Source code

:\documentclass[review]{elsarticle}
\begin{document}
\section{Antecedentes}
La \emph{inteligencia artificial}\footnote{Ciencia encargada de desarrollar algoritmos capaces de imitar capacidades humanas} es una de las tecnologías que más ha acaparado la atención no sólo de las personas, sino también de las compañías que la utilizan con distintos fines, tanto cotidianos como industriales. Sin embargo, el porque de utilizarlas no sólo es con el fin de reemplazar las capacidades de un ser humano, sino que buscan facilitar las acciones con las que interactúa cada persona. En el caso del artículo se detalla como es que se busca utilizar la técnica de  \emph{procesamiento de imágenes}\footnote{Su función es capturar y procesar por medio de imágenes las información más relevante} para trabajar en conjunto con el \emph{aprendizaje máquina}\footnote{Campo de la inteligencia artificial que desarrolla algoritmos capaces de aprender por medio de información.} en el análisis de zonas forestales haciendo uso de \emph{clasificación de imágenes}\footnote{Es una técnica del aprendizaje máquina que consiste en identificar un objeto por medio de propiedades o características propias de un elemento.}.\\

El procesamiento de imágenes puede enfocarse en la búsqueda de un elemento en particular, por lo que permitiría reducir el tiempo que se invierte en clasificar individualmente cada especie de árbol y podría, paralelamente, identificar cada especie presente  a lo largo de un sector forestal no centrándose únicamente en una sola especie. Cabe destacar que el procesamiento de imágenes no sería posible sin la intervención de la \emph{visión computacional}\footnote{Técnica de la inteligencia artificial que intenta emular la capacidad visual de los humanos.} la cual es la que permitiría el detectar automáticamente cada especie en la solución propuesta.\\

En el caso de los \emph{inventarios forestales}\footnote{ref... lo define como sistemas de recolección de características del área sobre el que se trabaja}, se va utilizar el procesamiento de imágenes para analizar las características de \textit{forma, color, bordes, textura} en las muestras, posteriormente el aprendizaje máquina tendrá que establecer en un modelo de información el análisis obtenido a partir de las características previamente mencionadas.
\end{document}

▶ What is required:
Copy out the records above without altering anything.

▶ Answer area:
Source code

:\documentclass[review]{elsarticle}
\begin{document}
\section{Antecedentes}
La \emph{inteligencia artificial}\footnote{Ciencia encargada de desarrollar algoritmos capaces de imitar capacidades humanas} es una de las tecnologías que más ha acaparado la atención no sólo de las personas, sino también de las compañías que la utilizan con distintos fines, tanto cotidianos como industriales. Sin embargo, el porque de utilizarlas no sólo es con el fin de reemplazar las capacidades de un ser humano, sino que buscan facilitar las acciones con las que interactúa cada persona. En el caso del artículo se detalla como es que se busca utilizar la técnica de  \emph{procesamiento de imágenes}\footnote{Su función es capturar y procesar por medio de imágenes las información más relevante} para trabajar en conjunto con el \emph{aprendizaje máquina}\footnote{Campo de la inteligencia artificial que desarrolla algoritmos capaces de aprender por medio de información.} en el análisis de zonas forestales haciendo uso de \emph{clasificación de imágenes}\footnote{Es una técnica del aprendizaje máquina que consiste en identificar un objeto por medio de propiedades o características propias de un elemento.}.\\

El procesamiento de imágenes puede enfocarse en la búsqueda de un elemento en particular, por lo que permitiría reducir el tiempo que se invierte en clasificar individualmente cada especie de árbol y podría, paralelamente, identificar cada especie presente  a lo largo de un sector forestal no centrándose únicamente en una sola especie. Cabe destacar que el procesamiento de imágenes no sería posible sin la intervención de la \emph{visión computacional}\footnote{Técnica de la inteligencia artificial que intenta emular la capacidad visual de los humanos.} la cual es la que permitiría el detectar automáticamente cada especie en la solución propuesta.\\

En el caso de los \emph{inventarios forestales}\footnote{ref... lo define como sistemas de recolección de características del área sobre el que se trabaja}, se va utilizar el procesamiento de imágenes para analizar las características de \textit{forma, color, bordes, textura} en las muestras, posteriormente el aprendizaje máquina tendrá que establecer en un modelo de información el análisis obtenido a partir de las características previamente mencionadas.
\end{document}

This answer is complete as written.